» WORK INSTRUCTION: For the material below, output exactly the span from the line with "Such low temperatures" to the line with "The Helium dilution", including both, and nothing besides.

» DATASET CONTENT:

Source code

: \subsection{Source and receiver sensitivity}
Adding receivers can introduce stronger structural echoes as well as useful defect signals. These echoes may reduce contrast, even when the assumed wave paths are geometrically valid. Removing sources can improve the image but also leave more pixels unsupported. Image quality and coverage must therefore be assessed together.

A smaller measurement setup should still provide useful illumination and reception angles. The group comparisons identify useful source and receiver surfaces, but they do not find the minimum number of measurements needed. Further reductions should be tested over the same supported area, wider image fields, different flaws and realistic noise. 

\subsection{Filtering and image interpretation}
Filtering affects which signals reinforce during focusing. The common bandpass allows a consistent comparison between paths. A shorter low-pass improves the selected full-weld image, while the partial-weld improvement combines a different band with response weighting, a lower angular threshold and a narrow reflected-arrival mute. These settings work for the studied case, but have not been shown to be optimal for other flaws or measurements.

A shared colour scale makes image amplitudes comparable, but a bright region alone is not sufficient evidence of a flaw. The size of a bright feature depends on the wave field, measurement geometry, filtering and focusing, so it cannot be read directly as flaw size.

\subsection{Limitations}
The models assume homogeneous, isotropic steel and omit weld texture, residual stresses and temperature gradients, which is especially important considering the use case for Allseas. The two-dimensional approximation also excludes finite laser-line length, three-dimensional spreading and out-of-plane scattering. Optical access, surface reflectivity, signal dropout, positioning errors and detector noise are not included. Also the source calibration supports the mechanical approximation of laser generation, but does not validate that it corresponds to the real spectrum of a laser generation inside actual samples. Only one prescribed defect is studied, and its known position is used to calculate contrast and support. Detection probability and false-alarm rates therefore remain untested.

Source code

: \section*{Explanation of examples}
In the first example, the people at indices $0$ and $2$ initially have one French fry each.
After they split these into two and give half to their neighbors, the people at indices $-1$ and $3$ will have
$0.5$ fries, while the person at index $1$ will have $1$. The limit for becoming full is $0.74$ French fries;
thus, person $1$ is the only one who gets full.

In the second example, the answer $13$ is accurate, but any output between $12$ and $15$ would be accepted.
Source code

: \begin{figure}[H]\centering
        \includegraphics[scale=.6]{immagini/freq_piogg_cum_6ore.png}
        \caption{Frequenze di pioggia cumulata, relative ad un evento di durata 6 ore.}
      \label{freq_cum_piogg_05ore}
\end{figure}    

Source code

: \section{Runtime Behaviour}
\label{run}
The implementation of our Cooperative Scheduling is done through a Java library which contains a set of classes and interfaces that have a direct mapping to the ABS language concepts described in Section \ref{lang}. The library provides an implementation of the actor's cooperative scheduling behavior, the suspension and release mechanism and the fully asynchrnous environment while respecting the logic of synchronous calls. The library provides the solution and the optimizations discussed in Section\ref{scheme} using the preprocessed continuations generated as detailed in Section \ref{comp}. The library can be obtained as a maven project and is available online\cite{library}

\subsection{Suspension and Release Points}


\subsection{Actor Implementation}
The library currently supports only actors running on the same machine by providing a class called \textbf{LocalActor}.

---

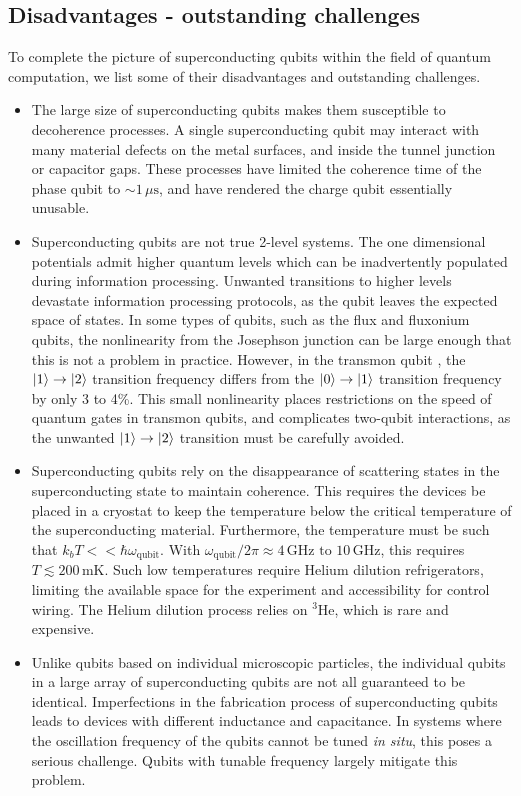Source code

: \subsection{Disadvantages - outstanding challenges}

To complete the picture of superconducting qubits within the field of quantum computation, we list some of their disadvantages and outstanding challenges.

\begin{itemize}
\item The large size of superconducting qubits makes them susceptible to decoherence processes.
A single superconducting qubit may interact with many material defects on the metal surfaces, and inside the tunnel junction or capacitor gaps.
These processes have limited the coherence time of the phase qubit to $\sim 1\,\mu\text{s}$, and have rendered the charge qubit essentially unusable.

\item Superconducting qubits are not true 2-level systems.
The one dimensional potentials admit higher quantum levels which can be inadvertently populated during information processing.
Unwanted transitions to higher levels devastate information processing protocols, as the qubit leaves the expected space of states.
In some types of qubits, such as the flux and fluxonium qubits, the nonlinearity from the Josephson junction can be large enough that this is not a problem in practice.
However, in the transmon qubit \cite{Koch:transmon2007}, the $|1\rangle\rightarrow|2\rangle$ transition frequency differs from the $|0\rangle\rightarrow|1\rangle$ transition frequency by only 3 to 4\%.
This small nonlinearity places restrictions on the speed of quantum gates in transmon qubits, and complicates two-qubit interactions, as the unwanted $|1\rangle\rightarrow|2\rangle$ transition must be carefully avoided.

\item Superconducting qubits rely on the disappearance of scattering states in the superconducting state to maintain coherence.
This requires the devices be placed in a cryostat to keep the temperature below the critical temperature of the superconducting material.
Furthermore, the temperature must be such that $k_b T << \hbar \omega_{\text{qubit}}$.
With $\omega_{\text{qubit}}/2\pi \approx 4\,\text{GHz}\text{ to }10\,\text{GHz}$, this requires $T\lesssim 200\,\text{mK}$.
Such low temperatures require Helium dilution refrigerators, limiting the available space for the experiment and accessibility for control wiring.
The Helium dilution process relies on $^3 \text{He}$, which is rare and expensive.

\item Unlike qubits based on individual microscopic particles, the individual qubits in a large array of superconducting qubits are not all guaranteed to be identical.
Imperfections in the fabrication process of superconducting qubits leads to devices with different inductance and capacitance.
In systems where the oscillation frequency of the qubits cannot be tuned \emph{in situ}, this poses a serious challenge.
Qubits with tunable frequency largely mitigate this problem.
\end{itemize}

» SOLUTION FOR THIS PROBLEM:
Such low temperatures require Helium dilution refrigerators, limiting the available space for the experiment and accessibility for control wiring.
The Helium dilution process relies on $^3 \text{He}$, which is rare and expensive.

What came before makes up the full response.